GOLDEN MORNING • by Dan Metzger

Butter sweats. Little force beyond gravity is needed to slice a pat. The knife the two men use seems to fall only through air.

A bead of perspiration, its source his brow, follows the trail of its predecessor and veers sharply down the bend around his eye. A patch of crumbs catch in the hairy dams cornering his mouth. He follows the ball of biscuit mash with a pull of coffee. His throat pumps as he swallows, grunts, and hits a spot on his chest with a closed fist. Setting the mug down next to the tree stump upon which he perches, an oily film glistens on the liquid’s surface. Morning’s heat robs the steam of its visibility. He nods toward the figure facing the fire where their breakfast was cooked.

“What you think the girl wants to do today?” the bearded man asks, catching the cock-eyed glimpse of his companion.

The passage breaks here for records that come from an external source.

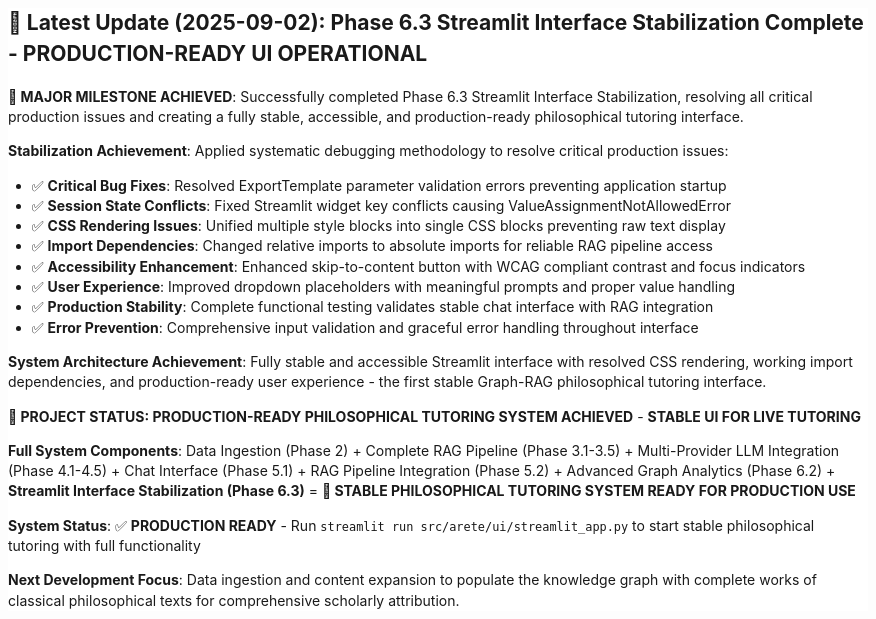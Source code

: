 ## 🎊 **Latest Update (2025-09-02): Phase 6.3 Streamlit Interface Stabilization Complete - PRODUCTION-READY UI OPERATIONAL**

**🚀 MAJOR MILESTONE ACHIEVED**: Successfully completed Phase 6.3 Streamlit Interface Stabilization, resolving all critical production issues and creating a fully stable, accessible, and production-ready philosophical tutoring interface.

**Stabilization Achievement**: Applied systematic debugging methodology to resolve critical production issues:
- ✅ **Critical Bug Fixes**: Resolved ExportTemplate parameter validation errors preventing application startup
- ✅ **Session State Conflicts**: Fixed Streamlit widget key conflicts causing ValueAssignmentNotAllowedError
- ✅ **CSS Rendering Issues**: Unified multiple style blocks into single CSS blocks preventing raw text display
- ✅ **Import Dependencies**: Changed relative imports to absolute imports for reliable RAG pipeline access
- ✅ **Accessibility Enhancement**: Enhanced skip-to-content button with WCAG compliant contrast and focus indicators
- ✅ **User Experience**: Improved dropdown placeholders with meaningful prompts and proper value handling
- ✅ **Production Stability**: Complete functional testing validates stable chat interface with RAG integration
- ✅ **Error Prevention**: Comprehensive input validation and graceful error handling throughout interface

**System Architecture Achievement**: Fully stable and accessible Streamlit interface with resolved CSS rendering, working import dependencies, and production-ready user experience - the first stable Graph-RAG philosophical tutoring interface.

**🎊 PROJECT STATUS: PRODUCTION-READY PHILOSOPHICAL TUTORING SYSTEM ACHIEVED** - **STABLE UI FOR LIVE TUTORING**

**Full System Components**: Data Ingestion (Phase 2) + Complete RAG Pipeline (Phase 3.1-3.5) + Multi-Provider LLM Integration (Phase 4.1-4.5) + Chat Interface (Phase 5.1) + RAG Pipeline Integration (Phase 5.2) + Advanced Graph Analytics (Phase 6.2) + **Streamlit Interface Stabilization (Phase 6.3)** = **🚀 STABLE PHILOSOPHICAL TUTORING SYSTEM READY FOR PRODUCTION USE**

**System Status**: ✅ **PRODUCTION READY** - Run `streamlit run src/arete/ui/streamlit_app.py` to start stable philosophical tutoring with full functionality

**Next Development Focus**: Data ingestion and content expansion to populate the knowledge graph with complete works of classical philosophical texts for comprehensive scholarly attribution.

The other man returns the look, briefly, then turns to the smoking embers. The girl is sitting on the ground, her back giving little indication of her mood, barely showing signs of life. Before long, she turns her head and looks back to find the men hunched over their breakfast. Their words are muffled, but she senses she’s the subject of their conversation.

“I’d suspect she doesn’t want to do much in this heat,” the companion says, using the edge of a biscuit to break the yolk of his second egg. “We’ll find a cool spring.”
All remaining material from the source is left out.